Pathological section and immunohistochemically staining
Ascending aorta wall specimens were collected, respectively, from acute myocardial infarction group and normal control group, which underwent dehydration, transparency, wax dip, embedding and pathological section after 10% of formalin fixation of 5 µm. Immunohistochemical staining was performed and the analyses were done under a light microscope.
Statistical analysis
SPSS Statistics 17.0.0 (IBM Corp., Armonk, NY, USA) software was used to process experimental data. Measurement data are shown as mean ± standard deviation and comparison was detected by t-test and analyzed by one-way analysis of variance. Dunnett's method was applied for pairwise comparison among three groups.
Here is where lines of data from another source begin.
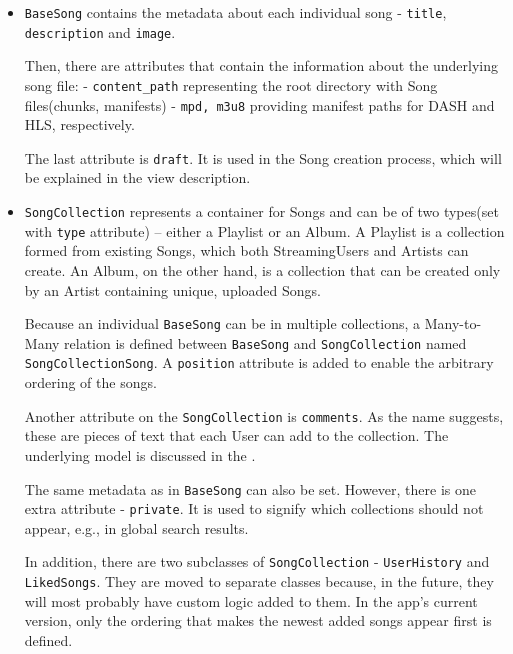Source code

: \begin{itemize}

    \item
    \texttt{BaseSong} contains the metadata about each individual song - \texttt{title},
    \texttt{description} and \texttt{image}.

    Then, there are attributes that contain the information about the underlying song file:
    - \texttt{content\_path} representing the root directory with Song files(chunks, manifests)
    - \texttt{mpd, m3u8} providing manifest paths for DASH and HLS, respectively.

    The last attribute is \texttt{draft}. It is used in the Song creation process, which will be explained in the
    view description.

    \item
    \texttt{SongCollection} represents a container for Songs and can be of two types(set with \texttt{type} attribute)
    -- either a Playlist or an Album.
    A Playlist is a collection formed from existing Songs, which both StreamingUsers and Artists can create. An Album, on the other hand, is a collection that can be created only by an Artist
    containing unique, uploaded Songs.

    Because an individual \texttt{BaseSong} can be in multiple collections, a Many-to-Many relation is defined between
    \texttt{BaseSong} and \texttt{SongCollection} named \texttt{SongCollectionSong}.
    A \texttt{position} attribute is added to enable the arbitrary ordering of the songs.

    Another attribute on the \texttt{SongCollection} is \texttt{comments}.
    As the name suggests, these are pieces of text that each User can add to the collection. The underlying
    model is discussed in the .

    The same metadata as in \texttt{BaseSong} can also be set.
    However, there is one extra attribute - \texttt{private}.
    It is used to signify which collections should not appear, e.g., in global search results.

    In addition, there are two subclasses of \texttt{SongCollection} - \texttt{UserHistory} and \texttt{LikedSongs}.
    They are moved to separate classes because, in the future, they will most probably have custom logic added to them.
    In the app's current version, only the ordering that makes the newest added songs appear first is defined.

\end{itemize}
P<0.05 was considered to indicate a statistically significant difference.
Results
Increased anaphylatoxin level in plasma of patients with acute myocardial infarction
The study results showed that the levels of C3a, C4a and C5a in the plasma of patients with coronary artery stenosis were signficantly higher than those of the control group (P<0.01) (Fig. 1). The levels of C3a, C4a and C5a in the plasma of patients with acute myocardial infarction were also significantly higher as compared to the control group (P<0.01) (Fig. 1).
Figure 1.
Activation of complement system in patients with acute myocardial infarction. Compared with the control group, both CAS and AMI increased significantly. ***P<0.001. CAS, coronary artery stenosis; AMI, acute myocardial infarction.
Increased C3Ar expression in human acute myocardial infarction specimens
The results showed that the protein expression of C3a receptor in infarct tissues of patients with acute myocardial infarction was significantly higher than that of normal control group (Fig. 2A), with statistical significant difference (P<0.05) (Fig. 2B).
Figure 2.
C3aR protein expression level in AMI. (A) Normal coronary artery and human coronary artery stenosis detected by protein immunoblotting, C3aR protein expression in acute myocardial infarction specimens. (B) Statistical analysis was conducted by gray scanning. *P<0.05. AMI, acute myocardial infarction.
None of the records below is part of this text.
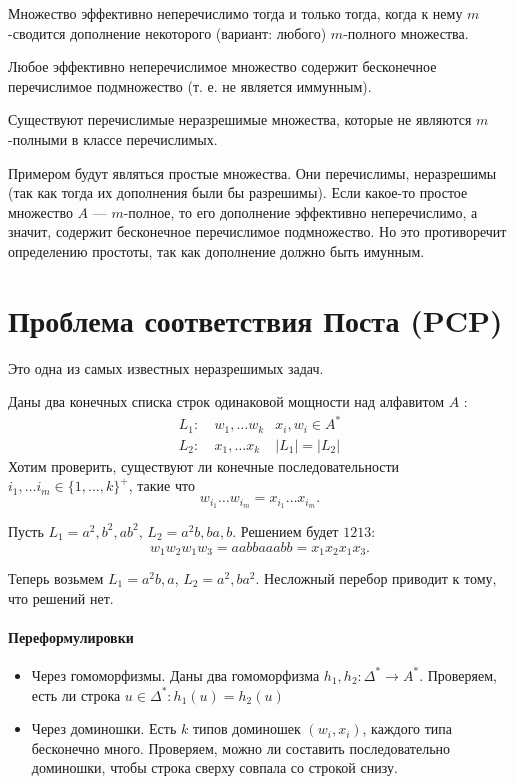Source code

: \begin{thm}
    Множество эффективно неперечислимо тогда и только тогда, когда к нему $m$-сводится дополнение некоторого (вариант: любого) $m$-полного множества.
\end{thm}
\begin{thm}
    Любое эффективно неперечислимое множество содержит бесконечное перечислимое подмножество (т. е. не является иммунным).
\end{thm}
\begin{st}
	Существуют перечислимые неразрешимые множества, которые не являются $ m$-полными в классе перечислимых.
\end{st}
\begin{proof*}
    Примером будут являться простые множества. Они перечислимы, неразрешимы (так как тогда их дополнения были бы разрешимы). Если какое-то простое множество $A$ --- $m$-полное, то его дополнение эффективно неперечислимо, а значит, содержит бесконечное перечислимое подмножество. Но это противоречит определению простоты, так как дополнение должно быть имунным.
\end{proof*}


\section{Проблема соответствия Поста (PCP)}
Это одна из самых известных неразрешимых задач.

Даны два конечных списка строк одинаковой мощности над алфавитом $ A$ :
\[
\begin{aligned}
	L_1 :& ~w_1, \ldots w_k & x_i, w_i \in A^{*} \\
	L_2: & ~x_1, \ldots x_k & \lvert L_1 \rvert = \lvert L_2 \rvert  
\end{aligned}
\]
Хотим проверить, существуют ли конечные последовательности $  i_1, \ldots i_m \in \{1, \ldots , k\}^+$, такие что $$ w_{i_1}\ldots w_{i_m} = x_{i_1}\ldots x_{i_m}.$$


\begin{ex}
    Пусть $  L_1 = a^2, b^2, ab ^2$, $  L_2 = a^2b, ba, b$. Решением будет $ 1213$:
	 \[
	w_1 w_2 w_1 w_3 = aabbaaabb = x_1x_2x_1x_3
	.\] 
\end{ex}
\begin{ex}
    Теперь возьмем  $  L_1 = a^2b, a$, $  L_2 = a^2, ba^2$. Несложный перебор приводит к тому, что решений нет.
\end{ex}

\paragraph{Переформулировки}
\begin{itemize}
	\item Через гомоморфизмы. Даны два гомоморфизма $ h_1, h_2\colon \Delta^{*} \to A^{*}$. Проверяем, есть ли строка $ u \in \Delta^{*}\colon h_1(u) = h_2(u)$ 
	\item Через доминошки. Есть $ k$ типов доминошек $ (w_i, x_i)$, каждого типа бесконечно много. Проверяем, можно ли составить последовательно доминошки, чтобы строка сверху совпала со строкой снизу.
\end{itemize}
Increased positive area of C3aR in human acute myocardial infarction specimens
The present study results suggested that, the number of brown particles of acute myocardial infarction were significantly higher as compared with normal infarcted myocardium (P<0.001) (Fig. 3).
Figure 3.
C3aR distribution in AMI. Positive area of C3aR was analyzed statistically. ***P<0.001. AMI, acute myocardial infarction.
Discussion
The incidence rate of acute myocardial infarction is annually on the increase (13). The onset of this disease is extremely dangerous, and the postoperative hospital mortality rate may reach 32%. At present, there is no effecitve drug treatment (3,14). Therefore, effective prevention and cure of acute myocardial infarction has become an extremely urgent task, but the pathogenesis is not quite clear yet.
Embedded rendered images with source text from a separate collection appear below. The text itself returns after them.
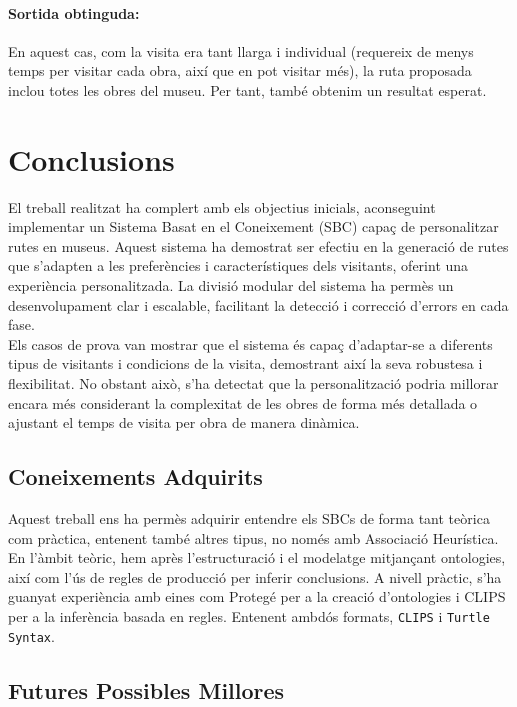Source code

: \documentclass[a4paper]{article}
\begin{document}
	\paragraph{Sortida obtinguda:}
	En aquest cas, com la visita era tant llarga i individual (requereix de menys temps per visitar cada obra, així que en pot visitar més), la ruta proposada inclou totes les obres del museu. Per tant, també obtenim un resultat esperat.
	
	\newpage
	\section{Conclusions}
	
	El treball realitzat ha complert amb els objectius inicials, aconseguint implementar un Sistema Basat en el Coneixement (SBC) capaç de personalitzar rutes en museus. Aquest sistema ha demostrat ser efectiu en la generació de rutes que s'adapten a les preferències i característiques dels visitants, oferint una experiència personalitzada. La divisió modular del sistema ha permès un desenvolupament clar i escalable, facilitant la detecció i correcció d'errors en cada fase. \\ 
	
	Els casos de prova van mostrar que el sistema és capaç d'adaptar-se a diferents tipus de visitants i condicions de la visita, demostrant així la seva robustesa i flexibilitat. No obstant això, s'ha detectat que la personalització podria millorar encara més considerant la complexitat de les obres de forma més detallada o ajustant el temps de visita per obra de manera dinàmica.
	
	\subsection{Coneixements Adquirits}
	
	Aquest treball ens ha permès adquirir entendre els SBCs de forma tant teòrica com pràctica, entenent també altres tipus, no només amb Associació Heurística. En l'àmbit teòric, hem après l'estructuració i el modelatge mitjançant ontologies, així com l'ús de regles de producció per inferir conclusions. A nivell pràctic, s'ha guanyat experiència amb eines com Protegé per a la creació d'ontologies i CLIPS per a la inferència basada en regles. Entenent ambdós formats, \texttt{CLIPS} i \texttt{Turtle Syntax}. \\
	
	\subsection{Futures Possibles Millores}
	
\end{document}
The existing documents hold that inflammatory cells play an important role in infarcted myocardium infiltration, while increased inflammatory cells could continue to damage myocardial tissue as well (1,4,15). Therefore, the pathway and molecule that induce inflammation infiltration may be involved in the occurrence and development of acute myocardial infarction. Three pathways may activate complement system via a typical, lectin and alternative pathway (7). As complement activation products, anaphylatoxin C3a, C4a and C5a have a strong pathogenous effect (7,16,17). Recent reports suggested that the injured arterial wall may activate alternative pathway and lectin pathway of complement to promote the development of myocardial infarction in mouse with coronary artery stenosis model (8–11). In the present study, we detected a significant increase in the levels of C3a, C4a and C5a in the blood samples of patients with coronary artery stenosis. At the same time, we found that the levels of anaphylatoxin C3a, C4a and C5a in the plasma of patients with actute myocardial infarction were also increased markedly. This demonstrated activation of complement system which often exists during acute myocardial infarction.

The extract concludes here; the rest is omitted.